1.2.2 Captions (Prerecorded) Level A
All prerecorded audio in synchronized media must have captions.
1.2.3 Audio Description or Alternative Level A
An alternative for time-based media or audio description must be provided for prerecorded video.
1.2.4 Captions (Live) Level AA
Live audio content in synchronized media must have captions.
1.2.5 Audio Description (Prerecorded) Level AA
Audio description must be provided for all prerecorded video content.
Guideline 1.3: Adaptable
1.3.1 Info and Relationships Level A
Information, structure, and relationships conveyed through presentation must be programmatically determinable. Crucible Scan checks heading hierarchy, table structure, form label associations, and list markup.
How to fix: Use semantic HTML — proper heading levels, <label> elements for forms, <th> for table headers, and <ul>/<ol> for lists.
1.3.2 Meaningful Sequence Level A
Content reading sequence must be programmatically determinable when it affects meaning.
1.3.3 Sensory Characteristics Level A
Instructions must not rely solely on shape, color, size, visual location, orientation, or sound.
1.3.4 Orientation Level AA
Content must not restrict its view to a single display orientation unless essential.
1.3.5 Identify Input Purpose Level AA
The purpose of input fields collecting user information must be programmatically determinable.
Guideline 1.4: Distinguishable
1.4.1 Use of Color Level A
Color must not be the only visual means of conveying information, indicating an action, prompting a response, or distinguishing a visual element.
1.4.2 Audio Control Level A
If audio plays automatically for more than 3 seconds, a mechanism must be available to pause, stop, or control volume.
1.4.3 Contrast (Minimum) Level AA
Text and images of text must have a contrast ratio of at least 4.5:1 (3:1 for large text). Crucible Scan automatically calculates contrast ratios for text elements.
How to fix: Adjust text color, background color, or both to meet the minimum ratio. Use a contrast checker tool to verify.
1.4.4 Resize Text Level AA
Text must be resizable up to 200% without assistive technology and without loss of content or functionality.
1.4.5 Images of Text Level AA
Text should be used to convey information rather than images of text, unless essential. Crucible Scan detects common image-of-text patterns.
1.4.10 Reflow Level AA
Content must be presentable without two-dimensional scrolling at 320 CSS pixels wide.
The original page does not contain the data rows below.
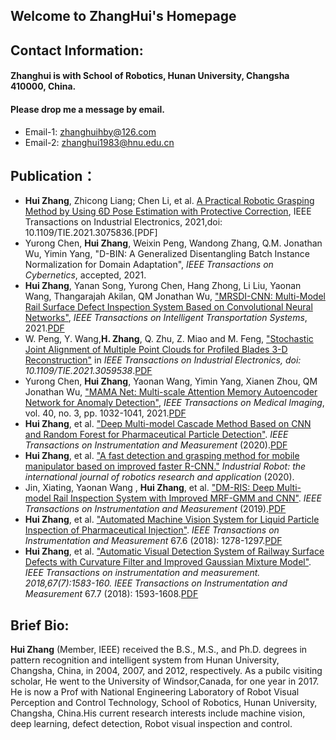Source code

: ## Welcome to ZhangHui's Homepage 

## Contact Information:

#### Zhanghui is with School of Robotics, Hunan University, Changsha 410000, China.
#### Please drop me a message by email.

- Email-1: zhanghuihby@126.com
- Email-2: zhanghui1983@hnu.edu.cn

## Publication：
- **Hui Zhang**, Zhicong Liang; Chen Li, et al. [A Practical Robotic Grasping Method by Using 6D Pose Estimation with Protective Correction](https://ieeexplore.ieee.org/document/9422206), IEEE Transactions on Industrial Electronics, 2021,doi: 10.1109/TIE.2021.3075836.[PDF]
- Yurong Chen, **Hui Zhang**, Weixin Peng, Wandong Zhang, Q.M. Jonathan Wu, Yimin Yang, "D-BIN: A Generalized Disentangling Batch Instance Normalization for Domain Adaptation", _IEEE Transactions on Cybernetics_, accepted, 2021.
- **Hui Zhang**, Yanan Song, Yurong Chen, Hang Zhong, Li Liu, Yaonan Wang, Thangarajah Akilan, QM Jonathan Wu, ["MRSDI-CNN: Multi-Model Rail Surface Defect Inspection System Based on Convolutional Neural Networks"](https://ieeexplore.ieee.org/document/9508786), _IEEE Transactions on Intelligent Transportation Systems_, 2021.[PDF](https://github.com/zhanghui-HNU/zhanghui.github.io/blob/gh-pages/Publication/MRSDI-CNN_Multi-Model_Rail_Surface_Defect_Inspection_System_Based_on_Convolutional_Neural_Networks.pdf)
- W. Peng, Y. Wang,**H. Zhang**, Q. Zhu, Z. Miao and M. Feng, ["Stochastic Joint Alignment of Multiple Point Clouds for Profiled Blades 3-D Reconstruction"](https://ieeexplore.ieee.org/document/9361431) in _IEEE Transactions on Industrial Electronics, doi: 10.1109/TIE.2021.3059538_.[PDF](https://github.com/zhanghui-HNU/zhanghui.github.io/blob/gh-pages/Publication/Stochastic_Joint_Alignment_of_Multiple_Point_Clouds_for_Profiled_Blades_3-D_Reconstruction.pdf)
- Yurong Chen, **Hui Zhang**, Yaonan Wang, Yimin Yang, Xianen Zhou, QM Jonathan Wu, ["MAMA Net: Multi-scale Attention Memory Autoencoder Network for Anomaly Detection"](https://ieeexplore.ieee.org/document/9296333), _IEEE Transactions on Medical Imaging_, vol. 40, no. 3, pp. 1032-1041, 2021.[PDF](https://github.com/zhanghui-HNU/zhanghui.github.io/blob/gh-pages/Publication/MAMA_Net_Multi-Scale_Attention_Memory_Autoencoder_Network_for_Anomaly_Detection.pdf)
- **Hui Zhang**, et al. ["Deep Multi-model Cascade Method Based on CNN and Random Forest for Pharmaceutical Particle Detection"](https://ieeexplore.ieee.org/abstract/document/8998087). _IEEE Transactions on Instrumentation and Measurement_ (2020).[PDF](https://github.com/zhanghui-HNU/zhanghui.github.io/blob/gh-pages/Publication/Deep_Multimodel_Cascade_Method_Based_on_CNN_and_Random_Forest_for_Pharmaceutical_Particle_Detection.pdf)
- **Hui Zhang**, et al. ["A fast detection and grasping method for mobile manipulator based on improved faster R-CNN."](https://www.ingentaconnect.com/content/mcb/049/2020/00000047/00000002/art00004?crawler=true&mimetype=application/pdf) _Industrial Robot: the international journal of robotics research and application_ (2020).
- Jin, Xiating, Yaonan Wang , **Hui Zhang**, et al. ["DM-RIS: Deep Multi-model Rail Inspection System with Improved MRF-GMM and CNN"](https://ieeexplore.ieee.org/document/8692707). _IEEE Transactions on Instrumentation and Measurement_ (2019).[PDF](https://github.com/zhanghui-HNU/zhanghui.github.io/blob/gh-pages/Publication/MRSDI-CNN_Multi-Model_Rail_Surface_Defect_Inspection_System_Based_on_Convolutional_Neural_Networks.pdf)
- **Hui Zhang**, et al. ["Automated Machine Vision System for Liquid Particle Inspection of Pharmaceutical Injection"](https://ieeexplore.ieee.org/document/8294289). _IEEE Transactions on Instrumentation and Measurement_ 67.6 (2018): 1278-1297.[PDF](https://github.com/zhanghui-HNU/zhanghui.github.io/blob/gh-pages/Publication/Automated_Machine_Vision_System_for_Liquid_Particle_Inspection_of_Pharmaceutical_Injection.pdf)
- **Hui Zhang**, et al. ["Automatic Visual Detection System of Railway Surface Defects with Curvature Filter and Improved Gaussian Mixture Model"](https://ieeexplore.ieee.org/document/8304596). _IEEE Transactions on instrumentation and measurement. 2018,67(7):1583-160. IEEE Transactions on Instrumentation and Measurement_ 67.7 (2018): 1593-1608.[PDF](https://github.com/zhanghui-HNU/zhanghui.github.io/blob/gh-pages/Publication/Automatic_Visual_Detection_System_of_Railway_Surface_Defects_With_Curvature_Filter_and_Improved_Gaussian_Mixture_Model.pdf)
 
## Brief Bio:
**Hui Zhang** (Member, IEEE) received the B.S., M.S., and Ph.D. degrees in pattern recognition and intelligent system from Hunan University, Changsha, China, in 2004, 2007, and 2012, respectively. As a pubilc visiting scholar, He went to the University of Windsor,Canada, for one year in 2017. He is now a Prof with National Engineering Laboratory of Robot Visual Perception and Control Technology, School of Robotics, Hunan University, Changsha, China.His current research interests include machine vision, deep learning, defect detection, Robot visual inspection and control.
1.4.11 Non-text Contrast Level AA
UI components and graphical objects must have a contrast ratio of at least 3:1 against adjacent colors.
1.4.12 Text Spacing Level AA
No loss of content or functionality when text spacing is adjusted (line height, letter spacing, word spacing, paragraph spacing).
1.4.13 Content on Hover or Focus Level AA
Additional content triggered by hover or focus must be dismissible, hoverable, and persistent.